The Massachusetts Democrat points to several specific moves: the CFPB dropped limits on credit card late fees, sided with lenders in deception lawsuits, and essentially hit pause on enforcement actions. Warren's remedy? Restore the $8 cap on late fees, which she says would save Americans more than $10 billion annually. She's also pushing for tougher enforcement against deceptive deferred-interest promotions, stricter oversight when issuers jack up interest rates, and an end to bait-and-switch tactics on rewards programs.

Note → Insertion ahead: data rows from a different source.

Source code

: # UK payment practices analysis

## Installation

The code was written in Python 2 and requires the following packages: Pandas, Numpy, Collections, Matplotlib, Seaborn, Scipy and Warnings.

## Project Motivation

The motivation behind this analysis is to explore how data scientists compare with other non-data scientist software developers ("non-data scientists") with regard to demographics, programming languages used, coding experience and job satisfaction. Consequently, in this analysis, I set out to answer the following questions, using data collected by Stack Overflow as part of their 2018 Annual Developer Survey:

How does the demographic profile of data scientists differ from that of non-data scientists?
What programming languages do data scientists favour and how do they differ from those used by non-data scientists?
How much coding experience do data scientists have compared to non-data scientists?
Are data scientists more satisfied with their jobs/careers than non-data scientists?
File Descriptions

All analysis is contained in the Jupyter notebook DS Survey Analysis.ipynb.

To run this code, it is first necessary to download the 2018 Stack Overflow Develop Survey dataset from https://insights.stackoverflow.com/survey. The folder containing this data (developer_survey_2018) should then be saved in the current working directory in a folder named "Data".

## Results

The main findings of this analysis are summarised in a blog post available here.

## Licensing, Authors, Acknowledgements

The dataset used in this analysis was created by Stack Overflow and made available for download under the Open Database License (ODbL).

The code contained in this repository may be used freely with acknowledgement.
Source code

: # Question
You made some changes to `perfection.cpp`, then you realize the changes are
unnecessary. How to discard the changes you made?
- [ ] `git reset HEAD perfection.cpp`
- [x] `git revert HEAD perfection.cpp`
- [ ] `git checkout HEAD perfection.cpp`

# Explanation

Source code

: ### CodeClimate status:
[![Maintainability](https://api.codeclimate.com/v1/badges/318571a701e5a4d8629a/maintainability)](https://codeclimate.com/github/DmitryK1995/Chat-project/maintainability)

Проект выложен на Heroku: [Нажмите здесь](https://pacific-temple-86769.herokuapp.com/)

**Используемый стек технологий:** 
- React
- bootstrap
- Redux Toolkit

The 10% Interest Rate Conversation
This comes on the heels of Trump calling on U.S. banks to voluntarily cap credit card interest rates at 10% for a year. Earlier this month, the president even contacted Warren to discuss collaborating on interest rate caps. Warren welcomed the outreach but noted he hasn't taken concrete action yet, despite their history of political clashes.

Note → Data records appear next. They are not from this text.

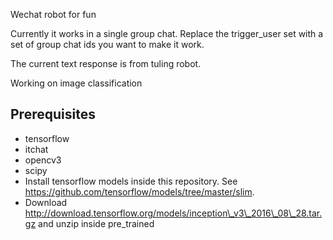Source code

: Wechat robot for fun

Currently it works in a single group chat. Replace the trigger\_user set with a set of group chat ids you want to make it work.

The current text response is from tuling robot.

Working on image classification


## Prerequisites
* tensorflow
* itchat
* opencv3
* scipy
* Install tensorflow models inside this repository. See https://github.com/tensorflow/models/tree/master/slim.
* Download http://download.tensorflow.org/models/inception\_v3\_2016\_08\_28.tar.gz and unzip inside pre\_trained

The numbers here are substantial. The Student Borrower Protection Center and Consumer Federation of America previously estimated that CFPB rollbacks since February could cost Americans billions each year. We're talking $15 billion from scrapped Obama and Biden-era fee caps, plus another $3 billion tied to enforcement cases that were dropped against major banks including JPMorgan Chase (JPM), Bank of America (BAC), Wells Fargo (WFC), and Capital One (COF).
The Bigger Picture
Experts have cautioned that Trump's proposed one-year 10% cap on credit card rates, while consumer-friendly on the surface, could fundamentally reshape credit access and rewards programs. The concern is it might create a "K-shaped" financial impact where premium customers benefit while others find their options limited. Banks don't typically absorb losses quietly, they adjust their business models, sometimes in ways that hurt the customers these policies aim to help.
It's a strange moment in Washington when Warren is essentially accusing Trump's own appointees of sabotaging his agenda. Whether that leads to actual policy changes or just makes for entertaining political theater remains to be seen.